- Established: 1961
- Location: Hamilton, Ontario, Canada
- Grade: 4
- Website: www.hppb.ca/about.html

= Hamilton Police Pipe Band =

Canadian pipe band

The Hamilton Police Pipe Band is a competitive pipe band based in Hamilton, Ontario, Canada. The band currently consists of a competing Grade 4 band, a developing Grade 5 band, and a teaching program. Under the leadership of Drum Sergeant Sandy McKail and Pipe Major Trish Kirkwood, the Hamilton Police Pipe Band (HPPB) has experienced numerous successful seasons. Over the past 15 years, the band has earned several local and North American titles, including North American, Canadian, Transatlantic, and Nova Scotia championships, as well as multiple first-place finishes at PPBSO Highland Games across Ontario.

Pipe Major Trish Kirkwood, who has led the band for more than 15 years, guided a Grade 5 band to compete successfully at the Grade 2 level. After the 2017 World Pipe Band Championships, Kirkwood stepped down to the position of pipe sergeant, passing leadership to John Elliot while remaining part of the management team. Under Elliot’s direction, the band competed in Grade 2 until its dissolution in 2018. Following this, Kirkwood resumed her role as pipe major, leading the band in Grade 4 competitions.

Drum Sergeant Sandy McKail played a central role in the restructuring of HPPB after the folding of its previous Grade 2 band nearly 15 years ago. As leading drummer and drumming instructor across all levels, McKail developed successful drum scores for both the snare and midsection. His ensemble approach helped unify the band’s musical expression, and his drum arrangements achieved consistent success in the junior grades for almost a decade.

The midsection was led by Drum Sergeant Sandy McKail and Lead Tenor Stacey McKail. In recent years, the lead snare role was filled by Cameron McKail (2018) and James Kirkwood (2019), both long-time students of Sandy McKail. After a successful 2019 season, Sandy McKail stepped down from management, and both Sandy and Stacey McKail joined the Peel Regional Police Pipe Band Grade 2 as players. Former students James Kirkwood (2020) and Cameron McKail (2019) also departed, later joining the Grade 1 78th Fraser Highlanders as snare drummers.

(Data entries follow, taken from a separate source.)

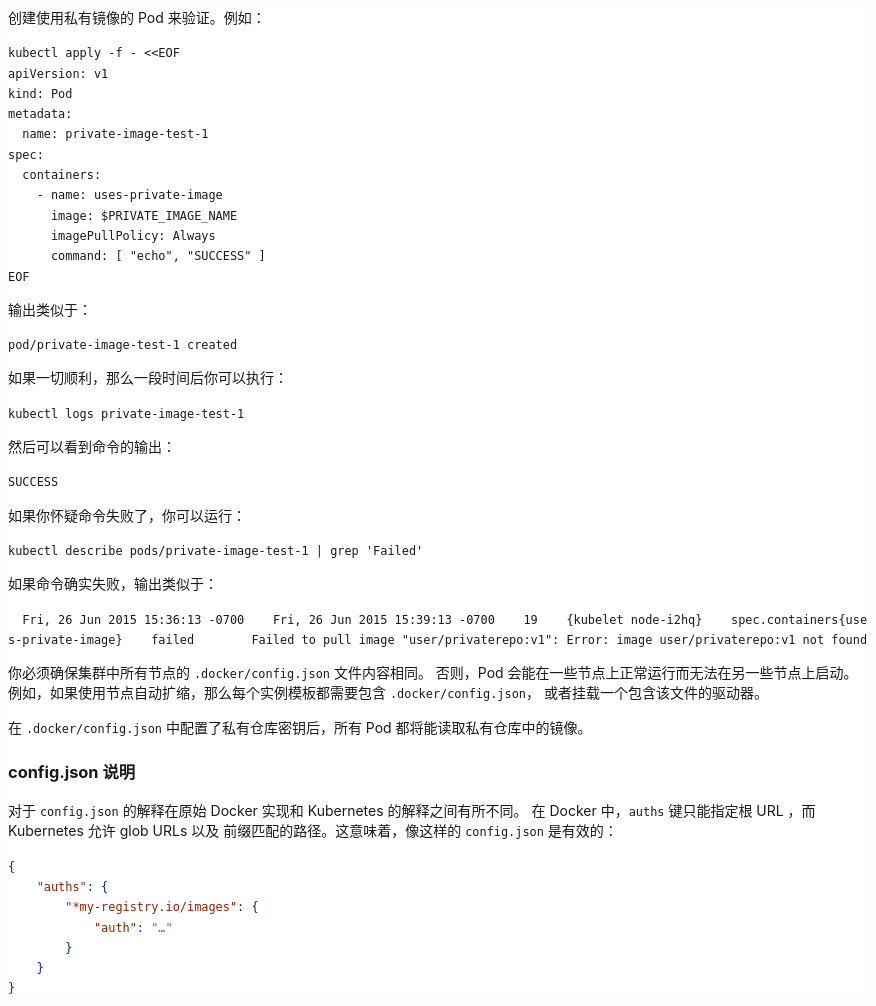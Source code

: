 创建使用私有镜像的 Pod 来验证。例如：

```shell
kubectl apply -f - <<EOF
apiVersion: v1
kind: Pod
metadata:
  name: private-image-test-1
spec:
  containers:
    - name: uses-private-image
      image: $PRIVATE_IMAGE_NAME
      imagePullPolicy: Always
      command: [ "echo", "SUCCESS" ]
EOF
```

输出类似于：

```
pod/private-image-test-1 created
```

如果一切顺利，那么一段时间后你可以执行：

```shell
kubectl logs private-image-test-1
```

然后可以看到命令的输出：

```
SUCCESS
```

如果你怀疑命令失败了，你可以运行：

```shell
kubectl describe pods/private-image-test-1 | grep 'Failed'
```

如果命令确实失败，输出类似于：

```
  Fri, 26 Jun 2015 15:36:13 -0700    Fri, 26 Jun 2015 15:39:13 -0700    19    {kubelet node-i2hq}    spec.containers{uses-private-image}    failed        Failed to pull image "user/privaterepo:v1": Error: image user/privaterepo:v1 not found
```

你必须确保集群中所有节点的 `.docker/config.json` 文件内容相同。 否则，Pod 会能在一些节点上正常运行而无法在另一些节点上启动。 例如，如果使用节点自动扩缩，那么每个实例模板都需要包含 `.docker/config.json`， 或者挂载一个包含该文件的驱动器。

在 `.docker/config.json` 中配置了私有仓库密钥后，所有 Pod 都将能读取私有仓库中的镜像。

### config.json 说明

对于 `config.json` 的解释在原始 Docker 实现和 Kubernetes 的解释之间有所不同。 在 Docker 中，`auths` 键只能指定根 URL ，而 Kubernetes 允许 glob URLs 以及 前缀匹配的路径。这意味着，像这样的 `config.json` 是有效的：

```json
{
    "auths": {
        "*my-registry.io/images": {
            "auth": "…"
        }
    }
}
```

Colin McKail (2020) also left the band and now serves as the bass drummer for the 78th Fraser Highlanders Grade 1 band. The current drum sergeant is Graham Kirkwood, formerly of the Peel Regional Police Pipe Band, while Ryan Robertson, previously lead tenor of the 78th Fraser Highlanders (Ontario), serves as bass drummer and lead tenor for the bass section.

== History ==
The Hamilton Police Pipe Band was established in 1961. In the past, the band has competed as high as the Grade 2 level, but not since 2009, when it participated in the Kincardine Scottish Festival. In 2010, the resignation of its pipe major and lead drummer created a significant setback.

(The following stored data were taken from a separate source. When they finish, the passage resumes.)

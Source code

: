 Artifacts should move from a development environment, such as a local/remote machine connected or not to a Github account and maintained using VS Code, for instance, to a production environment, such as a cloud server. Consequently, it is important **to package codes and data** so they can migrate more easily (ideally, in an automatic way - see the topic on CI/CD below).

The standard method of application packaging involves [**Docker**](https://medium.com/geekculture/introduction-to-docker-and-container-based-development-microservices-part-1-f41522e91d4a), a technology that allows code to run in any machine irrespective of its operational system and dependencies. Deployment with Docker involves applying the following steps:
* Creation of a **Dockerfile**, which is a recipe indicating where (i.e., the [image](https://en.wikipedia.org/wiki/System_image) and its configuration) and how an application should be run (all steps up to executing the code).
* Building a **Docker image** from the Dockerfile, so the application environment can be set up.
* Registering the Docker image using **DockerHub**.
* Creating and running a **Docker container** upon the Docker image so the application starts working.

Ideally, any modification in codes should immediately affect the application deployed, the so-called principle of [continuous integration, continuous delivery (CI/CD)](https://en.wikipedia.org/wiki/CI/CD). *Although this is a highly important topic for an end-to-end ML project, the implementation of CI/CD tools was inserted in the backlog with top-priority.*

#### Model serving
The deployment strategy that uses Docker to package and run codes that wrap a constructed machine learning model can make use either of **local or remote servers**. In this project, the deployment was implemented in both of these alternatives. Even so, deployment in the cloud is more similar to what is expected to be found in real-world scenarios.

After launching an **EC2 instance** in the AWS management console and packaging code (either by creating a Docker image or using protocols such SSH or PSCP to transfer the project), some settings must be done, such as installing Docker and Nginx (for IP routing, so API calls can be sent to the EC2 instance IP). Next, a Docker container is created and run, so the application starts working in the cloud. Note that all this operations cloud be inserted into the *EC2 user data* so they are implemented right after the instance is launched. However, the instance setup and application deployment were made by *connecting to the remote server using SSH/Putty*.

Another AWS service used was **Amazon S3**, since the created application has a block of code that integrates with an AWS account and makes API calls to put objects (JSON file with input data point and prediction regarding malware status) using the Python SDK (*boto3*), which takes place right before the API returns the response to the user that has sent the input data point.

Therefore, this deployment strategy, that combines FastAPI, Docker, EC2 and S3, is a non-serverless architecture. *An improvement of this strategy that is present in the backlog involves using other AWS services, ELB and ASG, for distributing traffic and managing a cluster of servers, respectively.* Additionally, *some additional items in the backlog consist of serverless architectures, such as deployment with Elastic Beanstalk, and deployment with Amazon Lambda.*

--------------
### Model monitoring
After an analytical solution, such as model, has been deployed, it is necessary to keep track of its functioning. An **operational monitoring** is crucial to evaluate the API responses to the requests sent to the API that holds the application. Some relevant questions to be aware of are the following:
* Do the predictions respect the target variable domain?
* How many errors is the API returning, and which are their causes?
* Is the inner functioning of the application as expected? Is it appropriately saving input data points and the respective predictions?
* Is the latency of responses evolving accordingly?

Following this, under Pipe Major Trish Kirkwood and drumming instructor Sandy McKail, the band progressed to the Grade 3 level in 2013. After a strong performance in the 2017 season, the band was promoted to Grade 2, while its Grade 5 band, having won the Champion Supreme title, advanced to Grade 4.

The band's most notable competitive successes occurred between 2003 and 2009, under Pipe Major Peter Aumonier and Leading Drummer John Gaudet. During this period, the band achieved the following:
- 2004 – Grade 4 North American Championships winner
- 2005 – First place at North Berwick, Scotland
- 2005 – Winner of the Drumming category at the World Pipe Band Championships
- 2006 – Undefeated in the Ontario circuit and winner of the North American Pipe Band Championships, Grade 3
- 2008 – Winner of the North American Pipe Band Championships, Grade 2
- 2009 – North American Pipe Band Championships, Grade 2

This six-year progression from Grade 5 in 2003 to Grade 2 in 2008 was a significant achievement. After the band folded, it was noted that fifteen members of the 2009 band competed in the finals at the 2012 World Pipe Band Championships, reflecting the lasting influence of Aumonier and Gaudet's leadership.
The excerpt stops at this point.